Preempting Panic: ritualization and training

"The prevention and control of panics in time of attack are important tasks of civil defense. For the possibility always exists that where people panic under attack, more death and injury may occur from that cause than from the direct effects of military weapons. " 53 So begins an analysis of fear management and panic prevention in the most influential and comprehensive government-sponsored academic civil defense study. The study, entitled Project East River (PER), originally begun under the auspices of the NSRB was completed under the direction of the FCDA by a consortium of research universities known as the Associated Universities, Inc. How did the PER suggest the United States government prepare the people to control themselves before, during, and after a nuclear exchange? Through training programs modeled on the combat training programs of the armed forces. According to this analysis of mass fear and panic, the "useful channeling" of mass behavior can be achieved through training regimens patterned on military combat training. According to the logic of the PER, the average American citizen could be trained to control his/her fears in the midst of a nuclear conflagration-to witness the agonizing deaths of their loved ones and the disintegration of their social order-and still carry out their patriotic duty of staying calm as a "learned response," just as soldiers in combat control their fear in order to carry out their assigned roles.

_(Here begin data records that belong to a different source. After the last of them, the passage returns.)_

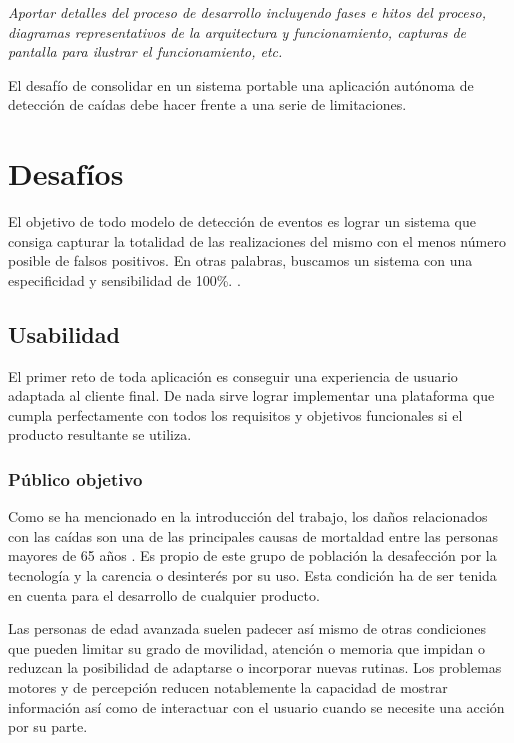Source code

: \documentclass[../tfm.tex]{subfiles}
\begin{document}
\textit{Aportar detalles del proceso de desarrollo incluyendo fases e hitos del proceso, diagramas representativos de la arquitectura y funcionamiento, capturas de pantalla para ilustrar el funcionamiento, etc.}

El desafío de consolidar en un sistema portable una aplicación autónoma de detección de caídas debe hacer frente a una serie de limitaciones.

\section{Desafíos}

El objetivo de todo modelo de detección de eventos es lograr un sistema que consiga capturar la totalidad de las realizaciones del mismo con el menos número posible de falsos positivos. En otras palabras, buscamos un sistema con una especificidad y sensibilidad de 100\%\cite{Noury2007}. .

\subsection{Usabilidad}
El primer reto de toda aplicación es conseguir una experiencia de usuario adaptada al cliente final. De nada sirve lograr implementar una plataforma que cumpla perfectamente con todos los requisitos y objetivos funcionales si el producto resultante se utiliza.

\subsubsection{Público objetivo}
Como se ha mencionado en la introducción del trabajo, los daños relacionados con las caídas son una de las principales causas de mortaldad entre las personas mayores de 65 años . Es propio de este grupo de población la desafección por la tecnología y la carencia o desinterés por su uso. Esta condición ha de ser tenida en cuenta para el desarrollo de cualquier producto.

Las personas de edad avanzada suelen padecer así mismo de otras condiciones que pueden limitar su grado de movilidad, atención o memoria que impidan o reduzcan la posibilidad de adaptarse o incorporar nuevas rutinas. Los problemas motores y de percepción reducen notablemente la capacidad de mostrar información así como de interactuar con el usuario cuando se necesite una acción por su parte.
\end{document}
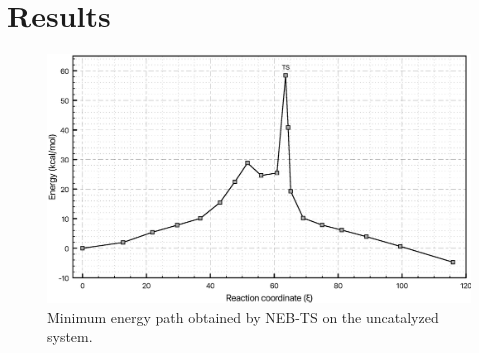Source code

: \section{Results}
\label{sec:results}

\begin{figure}[h]
    \centering
    \includegraphics[width=0.85\linewidth]{figures/MEP_r2SCAN_R1.eps}
    \caption{Minimum energy path obtained by NEB-TS on the uncatalyzed system.}
\end{figure}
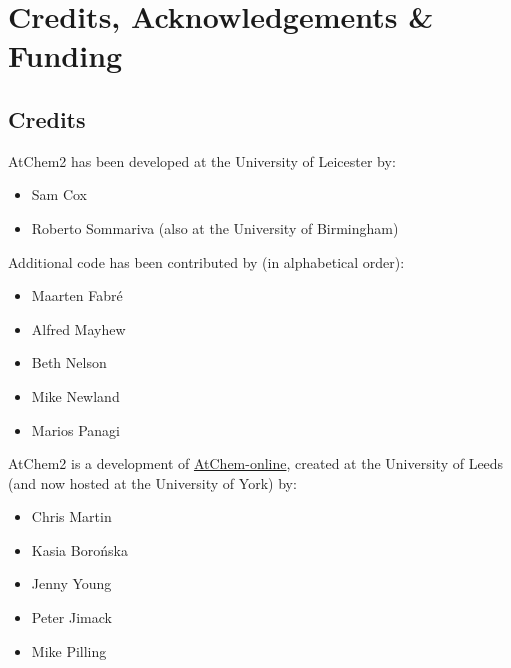%
%
%
%

\chapter{Credits, Acknowledgements \& Funding} \label{ch:credits}

\setlength{\parindent}{0pt}

\section{Credits} \label{sec:credits}

AtChem2 has been developed at the University of Leicester by:

\begin{itemize}
\item Sam Cox
\item Roberto Sommariva (also at the University of Birmingham)
\end{itemize}

Additional code has been contributed by (in alphabetical order):

\begin{itemize}
\item Maarten Fabr{\'e}
\item Alfred Mayhew
\item Beth Nelson
\item Mike Newland
\item Marios Panagi
\end{itemize}

AtChem2 is a development of \href{https://atchem.york.ac.uk/}{AtChem-online},
created at the University of Leeds (and now hosted at the University of York) by:

\begin{itemize}
\item Chris Martin
\item Kasia Boro{\'n}ska
\item Jenny Young
\item Peter Jimack
\item Mike Pilling
\end{itemize}

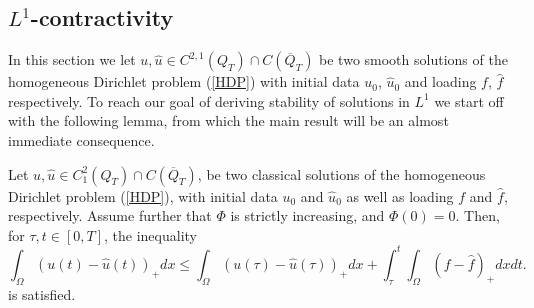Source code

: \documentclass[11pt, a4paper]{article}
\begin{document}
\subsection{$L^1$-contractivity}
In this section we let $u,\hat{u} \in C^{2,1}(Q_T)\cap C(\overline{Q}_T)$ be two smooth solutions of the homogeneous Dirichlet problem (\ref{HDP}) with initial data $u_0$, $\hat{u}_0$ and loading $f$, $\hat{f}$ respectively. To reach our goal of deriving stability of solutions in $L^1$ we start off with the following lemma, from which the main result will be an almost immediate consequence.

\begin{lemma}
\label{lem:l1_stability_classical}
Let $u, \hat{u} \in C^2_1(Q_T)\cap C(\overline{Q}_T)$, be two classical solutions of the homogeneous Dirichlet problem (\ref{HDP}), with initial data $u_0$ and $\hat{u}_0$ as well as loading $f$ and $\hat{f}$, respectively. Assume further that $\Phi$ is strictly increasing, and $\Phi(0)=0$. Then, for $\tau, t \in [0,T]$, the inequality 
\begin{equation}
\label{l1_contr_part1}
\int_{\Omega}(u(t)-\hat{u}(t))_+dx \leq \int_{\Omega}(u(\tau)-\hat{u}(\tau))_+dx + \int_\tau^t\int_{\Omega}(f-\hat{f})_+dxdt.
\end{equation}
is satisfied.
\end{lemma}
\end{document}
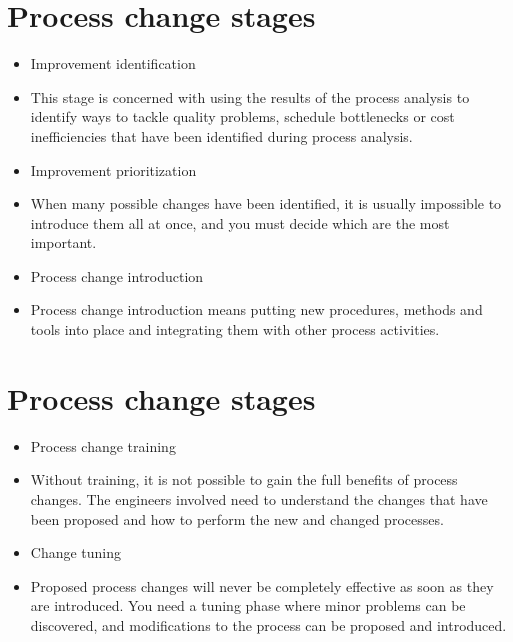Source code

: \section{Process change stages}
\begin{itemize}

\item Improvement identification

   \item This stage is concerned with using the results of the process analysis to identify ways to tackle quality problems, schedule bottlenecks or cost inefficiencies that have been identified during process analysis.

\item Improvement prioritization

   \item When many possible changes have been identified, it is usually impossible to introduce them all at once, and you must decide which are the most important.

\item Process change introduction

   \item Process change introduction means putting new procedures, methods and tools into place and integrating them with other process activities.
\end{itemize}

\section{Process change stages}
\begin{itemize}

\item Process change training

   \item Without training, it is not possible to gain the full benefits of process changes. The engineers involved need to understand the changes that have been proposed and how to perform the new and changed processes.

\item Change tuning

   \item Proposed process changes will never be completely effective as soon as they are introduced. You need a tuning phase where minor problems can be discovered, and modifications to the process can be proposed and introduced.


\end{itemize}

To the extent that training is feasible, it stands as the surest single preventive measure against panic. It is the device used effectively in combat training-implanting of habitual estimates of danger situations and habitual responses in consequence of such estimates ... For civil defense, the goal is intensive training of the public to recognize the main sources of danger in foreseeable emergencies and practice effective actions to combat these dangers. As in combat training, every approach toward realism in the training situations will be a gain inasmuch as it guarantees greater transfer of the learned responses to the situation of real danger. 54

Project East River clearly likened civil defense training to combat training - in global nuclear war the citizen will act as a trained soldier acts during combat because he/she has been trained by civilian defense authorities to essentially react to a set of given circumstances no matter how horrific.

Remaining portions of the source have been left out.